Filistin Gazeteciler Sendikasından 1 Kasım’da yapılan açıklamada, bu dönemde İsrail saldırıları sonucu 25 Filistinli gazeteci ve 13 medya çalışanının hayatını kaybettiği duyuruldu.
Bu sürede en az 35 gazetecinin evi bombardımana maruz kalırken, basın mensuplarının onlarca yakını yaşamını yitirdi.
Sınır Tanımayan Gazeteciler (RSF), İsrail-Filistin çatışmasında, Filistinli gazetecilere karşı işlenen savaş suçlarının soruşturulması için Uluslararası Ceza Mahkemesine (UCM) başvuru yaptı.
RSF, Gazze’deki 50’den fazla medya kuruluşu yerleşkesinin “kasıtlı olarak, kısmen ya da tamamen” tahrip edildiğini açıkladı.
“Sistemli bir siyaset” güderek Filistinli gazetecileri hedef alan İsrail ordusu, 2000 yılından, bu yıl yoğun saldırılarının başladığı 7 Ekim’e kadar 55 Filistinli basın mensubunu öldürdü. Böylece son 23 yılda, 93 medya mensubu İsrail saldırıları sonucu hayatını kaybetti.
İsrail’in öldürdüğü Al Jazeera muhabiri Şirin Ebu Akile’nin faili hala cezalandırılmadı
Katar merkezli Al Jazeera televizyonunun deneyimli muhabiri ABD vatandaşı Filistinli Şirin Ebu Akile (51), İsrail güçlerinin 11 Mayıs 2022’de Cenin Mülteci Kampı’na düzenlediği baskını takip ettiği sırada, İsrail askerlerinin açtığı ateşle öldü.

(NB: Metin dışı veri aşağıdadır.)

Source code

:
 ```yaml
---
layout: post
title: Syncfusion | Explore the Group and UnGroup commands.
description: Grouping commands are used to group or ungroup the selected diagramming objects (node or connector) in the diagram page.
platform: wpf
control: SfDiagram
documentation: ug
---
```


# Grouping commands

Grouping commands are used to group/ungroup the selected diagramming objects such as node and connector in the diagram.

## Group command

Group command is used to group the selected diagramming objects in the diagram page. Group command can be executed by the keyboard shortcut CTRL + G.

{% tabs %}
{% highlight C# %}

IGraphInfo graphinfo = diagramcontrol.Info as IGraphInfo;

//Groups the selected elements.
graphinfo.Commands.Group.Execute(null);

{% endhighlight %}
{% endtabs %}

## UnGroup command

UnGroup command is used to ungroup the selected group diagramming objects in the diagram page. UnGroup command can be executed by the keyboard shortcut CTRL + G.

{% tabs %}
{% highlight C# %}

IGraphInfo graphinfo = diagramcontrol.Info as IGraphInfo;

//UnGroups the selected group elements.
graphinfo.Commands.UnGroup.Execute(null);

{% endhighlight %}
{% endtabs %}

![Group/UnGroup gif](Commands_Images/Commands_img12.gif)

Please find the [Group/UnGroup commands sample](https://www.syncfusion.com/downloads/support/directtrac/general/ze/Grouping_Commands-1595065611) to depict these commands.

Görevini yaptığı sırada ve üzerinde “basın” yazılı çelik yelek giydiği halde Ebu Akile’nin İsrail askerleri tarafından gerçek mermiyle başından vurularak öldürülmesi uluslararası tepkilere neden oldu.
BM’nin de aralarında olduğu çok sayıda uluslararası kurumun soruşturma ve incelemelerinin vardığı sonuç, ABD vatandaşı Ebu Akile’nin İsrail askerlerince hedef alınarak öldürüldüğünü ortaya koydu.
Olayda sorumluluğunu defalarca inkar eden ve Filistinli silahlı grupları suçlamaya çalışan İsrail ordusu, uluslararası tepkilerin ardından 5 Eylül 2022’de yayımladığı nihai raporunda, Ebu Akile’nin “yanlışlıkla İsrail ordusunun ateşiyle öldürülmüş olma olasılığının yüksek olduğunu” duyurdu.
Gazeteci Ebu Akile’nin görev başında ve üzerinde “Press” (Basın) yazılı çelik yelek giydiği halde İsrail askerleri tarafından öldürülmesi ABD Kongresindeki Demokratların tepkisini çekerken, milletvekilleri Joe Biden yönetimine İsrail’den hesap sorulması yönünde baskı yaptı.
Bunun üzerine ABD Federal Soruşturma Bürosu (FBI), Kasım 2022’de ABD vatandaşı Filistinli gazetecinin cinayetini soruşturacağını açıkladı.
İsrail’in Filistinli gazeteciyi öldürmesinin üzerinden bir buçuk yıl geçmesine rağmen faili hala cezalandırılmadı.
Şirin’in abisi Anton Ebu Akile, geçen ay yaptığı açıklamada, ABD Adalet Bakanlığının olaya dair soruşturmasının devam ettiğini ve ailenin bu soruşturmanın da BM incelemesiyle aynı olacağından umutlu olduğunu dile getirmişti.
Anton Ebu Akile, uluslararası toplumun bu raporu ciddiye alacağını ve İsrail tarafına baskı yapmaya başlayacağını umduklarını söylemişti.